みなさま、こんにちは。

1月最後の日曜日、いかがお過ごしでしょうか。
このところぐんぐんと気温が下がっていますが、みなさまも風邪にはお気をつけ下さい。

さて、私は先週末にようやく取り掛かっていた本の校了を迎えました。
開放感に浸りつつ、たまっていた『千回のくちづけ/천번의 입맞춤』を一気観。
土日に放送するこのドラマ、全50話のうち今日が48話の本放送日で、ようやく終わりが見えてきました。今日はこのドラマの感想などを。

このドラマ、46話まで観終えましたが、とにかく、イライラします!(笑)

以下、ネタバレご容赦ください。

典型的な「お茶の間韓国ドラマ」といえる『千回のくちづけ』は、とにかく新しいことは一つも出てきません。

幼い頃母に家出され、父の亡き後は祖母に育てられた主人公ジュヨン。可愛い息子チャンノにも恵まれ幸せに暮らしていたはずが、夫の浮気により離婚。その後独身でお金持ちのウビンと数々の反対を乗り越えて婚約しますが、結局破談になります。

46話現在、愛する人と引き裂かれたウビンは、自分にまとわりついていた在米韓国人の元カノ・ユギョンの強引な攻勢に抗いもせず、好きでもないのに婚約した状態です。

ジュヨンの妹、ジュミの嫁ぎ先は、ウビンの従兄ウジンなのですが、生意気でわがままなウジンの妹・スアはジュミに辛く当たります。

このドラマで私が一番嫌いな人。
妻をまるで使用人のように扱い、威張り散らすウジンの父。
なんとコンナムでススンニムの父キム・ジョンソを演じていた役者さん・・・・・・。
役を選んで頂きたかったです。(笑)

そしてこちらは、ウジンの父にかしずくばかりのウジンとシアの継母ユ・ジソン。

ここまで書いて、一体何が楽しくてこのドラマを見てるのか、ふと自分でも疑問に思えてきました。ちょっと書いただけでも不愉快きわまりないですよね。(笑)
このドラマ、46話現在において、好感の持てる人がジュミとウジンのたった二人しかいません。

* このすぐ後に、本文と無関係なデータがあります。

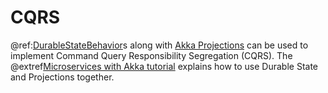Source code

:# CQRS

@ref:[DurableStateBehavior](persistence-durable-state.md)s along with [Akka Projections](https://doc.akka.io/docs/akka-projection/current/)
can be used to implement Command Query Responsibility Segregation (CQRS). The @extref[Microservices with Akka tutorial](platform-guide:microservices-tutorial/)
explains how to use Durable State and Projections together.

このドラマ、当初はウビンが素敵だから見ていたのですが、あの素敵だったウビンはどこへやら、ジュヨンと無理やり別れて以来いつも暗い顔をしています。
ジュヨンのことが忘れられず泣いてばかりいるのに、とうとう意地の悪い元カノと復活。おまけに結婚の約束まで。
目下私の中で最低です。

実はこの物語の隠れた主役は、陰のあるウジンの継母です。
なにしろ、すべてのうんざりするような不幸は、すべてこの女性に起因しています。
ええ、実に都合がいいことに。(笑)

勘のいい方なら、もうお気づきかもしれません。
冒頭、「幼い頃母に家出され、父の亡き後は祖母に育てられた主人公ジュヨン」と書きましたが、その家出した母が、ウジンの継母です。
つまり、ジュミは実の母のいる家に嫁いだわけです。

この母の家出した理由もすごくて、大学教授だった夫の教え子と、駆け落ちしてしまいました。

制作側はありとあらゆるお茶の間ドラマ要素を脚本に盛り込みたいらしく、その駆け落ちした男性は結局教授婦人と添い遂げられず、単身渡米。その後自ら命を絶ちます。なんとそれが、ウビンの母の弟にしてウビンの叔父。

あまりのやりすぎ感に、頭痛がします。(笑)

物語の当初の難関は、ジュヨンとウビンの結婚が許されるかどうかにありました。
ジュヨンは妹の結婚相手がウビンの従兄であると知りませんでしたし、ウビンも従兄の結婚相手がジュヨンの妹であると知りませんでした。
結婚式の段になって分かるのですが、まずここで大揉めに。

ジュヨンとウビンは親戚関係になるので、法的な問題はなくても確かに結婚は考えにくいようです。とはいえ、日本の視聴者には一体何が問題でそんなに揉めるのか、まったく理解できません。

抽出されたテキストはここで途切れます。